_Exercise materials:_
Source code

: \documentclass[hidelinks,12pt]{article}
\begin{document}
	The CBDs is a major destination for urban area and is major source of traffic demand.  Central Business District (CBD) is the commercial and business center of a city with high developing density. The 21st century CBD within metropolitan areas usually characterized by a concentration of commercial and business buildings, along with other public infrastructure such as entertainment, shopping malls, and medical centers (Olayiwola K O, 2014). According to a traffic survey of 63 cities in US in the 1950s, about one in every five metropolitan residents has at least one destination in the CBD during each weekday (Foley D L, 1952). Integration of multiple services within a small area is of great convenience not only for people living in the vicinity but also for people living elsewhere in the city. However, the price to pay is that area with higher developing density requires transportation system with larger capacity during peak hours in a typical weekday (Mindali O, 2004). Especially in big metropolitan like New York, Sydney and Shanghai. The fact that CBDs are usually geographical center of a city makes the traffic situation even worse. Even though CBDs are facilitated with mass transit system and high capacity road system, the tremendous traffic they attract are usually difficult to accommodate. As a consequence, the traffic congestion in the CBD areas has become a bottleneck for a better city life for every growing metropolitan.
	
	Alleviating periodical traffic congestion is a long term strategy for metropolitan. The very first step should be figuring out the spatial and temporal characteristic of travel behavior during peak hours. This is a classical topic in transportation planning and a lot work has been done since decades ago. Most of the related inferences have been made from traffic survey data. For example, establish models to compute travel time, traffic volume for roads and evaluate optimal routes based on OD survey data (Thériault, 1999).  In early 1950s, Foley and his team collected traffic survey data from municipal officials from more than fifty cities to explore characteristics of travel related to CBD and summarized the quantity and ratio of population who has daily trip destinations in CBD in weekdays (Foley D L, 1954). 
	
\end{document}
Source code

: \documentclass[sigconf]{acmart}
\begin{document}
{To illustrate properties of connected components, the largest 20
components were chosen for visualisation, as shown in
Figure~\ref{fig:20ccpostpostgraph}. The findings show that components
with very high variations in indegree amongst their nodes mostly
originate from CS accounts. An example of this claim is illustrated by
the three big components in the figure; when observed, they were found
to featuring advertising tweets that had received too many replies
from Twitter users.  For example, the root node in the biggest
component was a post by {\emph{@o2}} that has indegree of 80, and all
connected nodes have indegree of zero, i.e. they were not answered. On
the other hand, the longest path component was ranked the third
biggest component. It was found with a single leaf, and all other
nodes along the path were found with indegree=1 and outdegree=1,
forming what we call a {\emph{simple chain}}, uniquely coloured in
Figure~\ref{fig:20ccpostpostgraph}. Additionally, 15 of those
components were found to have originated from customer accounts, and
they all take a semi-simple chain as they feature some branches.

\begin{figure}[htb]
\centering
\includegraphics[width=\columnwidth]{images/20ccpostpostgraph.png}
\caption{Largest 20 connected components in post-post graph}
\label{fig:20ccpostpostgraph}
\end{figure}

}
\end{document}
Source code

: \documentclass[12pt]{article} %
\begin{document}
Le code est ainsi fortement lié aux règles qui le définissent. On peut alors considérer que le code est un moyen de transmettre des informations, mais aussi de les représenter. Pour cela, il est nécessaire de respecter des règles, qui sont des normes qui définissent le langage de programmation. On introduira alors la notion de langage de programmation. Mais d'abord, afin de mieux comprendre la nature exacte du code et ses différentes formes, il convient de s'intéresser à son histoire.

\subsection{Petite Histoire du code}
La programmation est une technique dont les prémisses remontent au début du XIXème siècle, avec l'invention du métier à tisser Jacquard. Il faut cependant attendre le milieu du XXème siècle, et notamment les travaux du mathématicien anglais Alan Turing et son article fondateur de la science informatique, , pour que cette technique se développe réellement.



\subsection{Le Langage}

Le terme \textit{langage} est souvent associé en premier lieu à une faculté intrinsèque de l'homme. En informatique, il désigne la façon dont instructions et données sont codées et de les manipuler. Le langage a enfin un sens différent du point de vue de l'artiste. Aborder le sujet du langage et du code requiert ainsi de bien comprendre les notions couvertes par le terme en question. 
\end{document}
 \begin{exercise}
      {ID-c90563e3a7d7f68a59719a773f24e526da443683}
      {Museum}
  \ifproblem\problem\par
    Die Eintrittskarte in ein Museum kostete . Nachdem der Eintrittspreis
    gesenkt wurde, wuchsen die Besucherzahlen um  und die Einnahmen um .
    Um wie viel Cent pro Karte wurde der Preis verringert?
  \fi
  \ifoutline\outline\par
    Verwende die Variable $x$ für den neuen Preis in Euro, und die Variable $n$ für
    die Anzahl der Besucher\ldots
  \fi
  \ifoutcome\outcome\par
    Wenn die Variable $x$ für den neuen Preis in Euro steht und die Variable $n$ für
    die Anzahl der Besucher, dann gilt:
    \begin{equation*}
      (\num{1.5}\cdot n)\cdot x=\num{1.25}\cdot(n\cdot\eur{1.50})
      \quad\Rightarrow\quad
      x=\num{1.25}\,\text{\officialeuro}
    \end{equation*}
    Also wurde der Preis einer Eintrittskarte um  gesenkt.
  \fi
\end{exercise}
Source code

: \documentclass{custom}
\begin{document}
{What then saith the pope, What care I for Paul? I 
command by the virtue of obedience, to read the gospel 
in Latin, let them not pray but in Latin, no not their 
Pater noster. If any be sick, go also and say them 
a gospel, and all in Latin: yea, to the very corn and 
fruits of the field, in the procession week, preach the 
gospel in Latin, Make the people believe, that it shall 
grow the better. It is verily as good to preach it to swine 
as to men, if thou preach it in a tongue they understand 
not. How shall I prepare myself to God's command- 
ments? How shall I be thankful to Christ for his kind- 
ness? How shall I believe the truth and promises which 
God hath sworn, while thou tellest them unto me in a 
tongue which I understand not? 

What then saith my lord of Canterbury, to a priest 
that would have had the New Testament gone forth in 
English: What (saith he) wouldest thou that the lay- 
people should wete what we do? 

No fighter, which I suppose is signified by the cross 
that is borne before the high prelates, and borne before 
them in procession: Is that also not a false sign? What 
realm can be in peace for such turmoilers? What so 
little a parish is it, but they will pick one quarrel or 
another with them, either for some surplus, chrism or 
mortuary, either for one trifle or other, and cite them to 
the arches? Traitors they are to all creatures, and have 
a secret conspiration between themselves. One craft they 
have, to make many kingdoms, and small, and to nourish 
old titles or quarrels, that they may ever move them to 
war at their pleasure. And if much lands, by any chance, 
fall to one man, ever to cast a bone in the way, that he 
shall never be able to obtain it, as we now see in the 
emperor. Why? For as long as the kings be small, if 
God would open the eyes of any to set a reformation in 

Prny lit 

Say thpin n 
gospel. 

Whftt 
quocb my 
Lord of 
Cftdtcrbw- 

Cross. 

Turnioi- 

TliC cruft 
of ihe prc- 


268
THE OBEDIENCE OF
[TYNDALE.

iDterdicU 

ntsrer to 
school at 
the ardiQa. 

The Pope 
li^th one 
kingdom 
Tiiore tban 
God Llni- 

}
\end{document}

_Instructions to follow:_ Take the line above containing "die Anzahl der Besucher, dann", the line containing "God hath sworn, while", and all lines in between, and copy them exactly without anything else.

_Answer area:_
    die Anzahl der Besucher, dann gilt:
    \begin{equation*}
      (\num{1.5}\cdot n)\cdot x=\num{1.25}\cdot(n\cdot\eur{1.50})
      \quad\Rightarrow\quad
      x=\num{1.25}\,\text{\officialeuro}
    \end{equation*}
    Also wurde der Preis einer Eintrittskarte um  gesenkt.
  \fi
\end{exercise}
Source code

: \documentclass{custom}
\begin{document}
{What then saith the pope, What care I for Paul? I 
command by the virtue of obedience, to read the gospel 
in Latin, let them not pray but in Latin, no not their 
Pater noster. If any be sick, go also and say them 
a gospel, and all in Latin: yea, to the very corn and 
fruits of the field, in the procession week, preach the 
gospel in Latin, Make the people believe, that it shall 
grow the better. It is verily as good to preach it to swine 
as to men, if thou preach it in a tongue they understand 
not. How shall I prepare myself to God's command- 
ments? How shall I be thankful to Christ for his kind- 
ness? How shall I believe the truth and promises which 
God hath sworn, while thou tellest them unto me in a 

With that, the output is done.